■ WHAT YOU SHOULD DO ■
Could you repeat the whole listing below exactly, omitting any picture it holds?

■ SUPPLIED ENTRIES ■

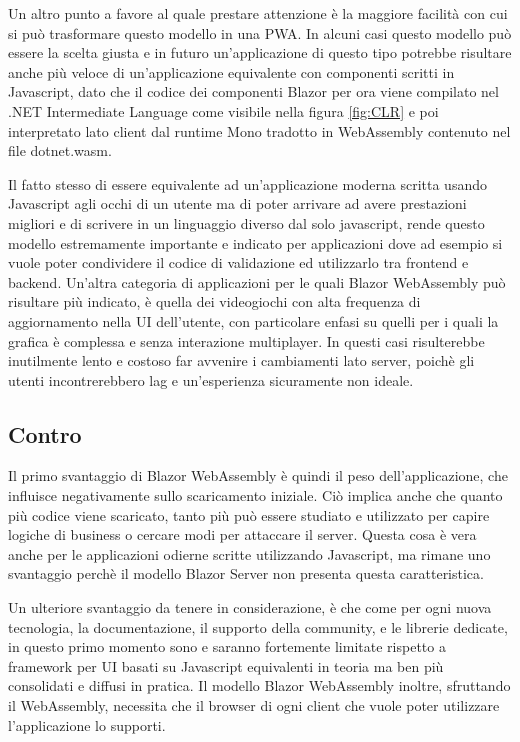Un altro punto a favore al quale prestare attenzione \`e la maggiore facilit\`a con cui si pu\`o trasformare questo modello in una PWA.
In alcuni casi questo modello pu\`o essere la scelta giusta e in futuro un'applicazione di questo tipo potrebbe risultare anche pi\`u veloce di un'applicazione equivalente con componenti scritti in Javascript, dato che il codice dei componenti Blazor per ora viene compilato nel .NET Intermediate Language come visibile nella figura \ref{fig:CLR} e poi interpretato lato client dal runtime Mono tradotto in WebAssembly contenuto nel file dotnet.wasm.

Il fatto stesso di essere equivalente ad un'applicazione moderna scritta usando Javascript agli occhi di un utente ma di poter arrivare ad avere prestazioni migliori e di scrivere in un linguaggio diverso dal solo javascript, rende questo modello estremamente importante e indicato per applicazioni dove ad esempio si vuole poter condividere il codice di validazione ed utilizzarlo tra frontend e backend.
Un'altra categoria di applicazioni per le quali Blazor WebAssembly pu\`o risultare pi\`u indicato, \`e quella dei videogiochi con alta frequenza di aggiornamento nella UI dell'utente, con particolare enfasi su quelli per i quali la grafica \`e complessa e senza interazione multiplayer.
In questi casi risulterebbe inutilmente lento e costoso far avvenire i cambiamenti lato server, poich\`e gli utenti incontrerebbero lag e un'esperienza sicuramente non ideale.
 
\subsection{Contro}\label{sez:controBWA}
Il primo svantaggio di Blazor WebAssembly \`e quindi il peso dell'applicazione, che influisce negativamente sullo scaricamento iniziale.
Ci\`o implica anche che quanto pi\`u codice viene scaricato, tanto pi\`u pu\`o essere studiato e utilizzato per capire logiche di business o cercare modi per attaccare il server.
Questa cosa \`e vera anche per le applicazioni odierne scritte utilizzando Javascript, ma rimane uno svantaggio perch\`e il modello Blazor Server non presenta questa caratteristica.

Un ulteriore svantaggio da tenere in considerazione, \`e che come per ogni nuova tecnologia, la documentazione, il supporto della community, e le librerie dedicate, in questo primo momento sono e saranno fortemente limitate rispetto a framework per UI basati su Javascript equivalenti in teoria ma ben pi\`u consolidati e diffusi in pratica.
Il modello Blazor WebAssembly inoltre, sfruttando il WebAssembly, necessita che il browser di ogni client che vuole poter utilizzare l'applicazione lo supporti.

■ ANSWER SECTION ■
Un altro punto a favore al quale prestare attenzione \`e la maggiore facilit\`a con cui si pu\`o trasformare questo modello in una PWA.
In alcuni casi questo modello pu\`o essere la scelta giusta e in futuro un'applicazione di questo tipo potrebbe risultare anche pi\`u veloce di un'applicazione equivalente con componenti scritti in Javascript, dato che il codice dei componenti Blazor per ora viene compilato nel .NET Intermediate Language come visibile nella figura \ref{fig:CLR} e poi interpretato lato client dal runtime Mono tradotto in WebAssembly contenuto nel file dotnet.wasm.

Il fatto stesso di essere equivalente ad un'applicazione moderna scritta usando Javascript agli occhi di un utente ma di poter arrivare ad avere prestazioni migliori e di scrivere in un linguaggio diverso dal solo javascript, rende questo modello estremamente importante e indicato per applicazioni dove ad esempio si vuole poter condividere il codice di validazione ed utilizzarlo tra frontend e backend.
Un'altra categoria di applicazioni per le quali Blazor WebAssembly pu\`o risultare pi\`u indicato, \`e quella dei videogiochi con alta frequenza di aggiornamento nella UI dell'utente, con particolare enfasi su quelli per i quali la grafica \`e complessa e senza interazione multiplayer.
In questi casi risulterebbe inutilmente lento e costoso far avvenire i cambiamenti lato server, poich\`e gli utenti incontrerebbero lag e un'esperienza sicuramente non ideale.
 
\subsection{Contro}\label{sez:controBWA}
Il primo svantaggio di Blazor WebAssembly \`e quindi il peso dell'applicazione, che influisce negativamente sullo scaricamento iniziale.
Ci\`o implica anche che quanto pi\`u codice viene scaricato, tanto pi\`u pu\`o essere studiato e utilizzato per capire logiche di business o cercare modi per attaccare il server.
Questa cosa \`e vera anche per le applicazioni odierne scritte utilizzando Javascript, ma rimane uno svantaggio perch\`e il modello Blazor Server non presenta questa caratteristica.

Un ulteriore svantaggio da tenere in considerazione, \`e che come per ogni nuova tecnologia, la documentazione, il supporto della community, e le librerie dedicate, in questo primo momento sono e saranno fortemente limitate rispetto a framework per UI basati su Javascript equivalenti in teoria ma ben pi\`u consolidati e diffusi in pratica.
Il modello Blazor WebAssembly inoltre, sfruttando il WebAssembly, necessita che il browser di ogni client che vuole poter utilizzare l'applicazione lo supporti.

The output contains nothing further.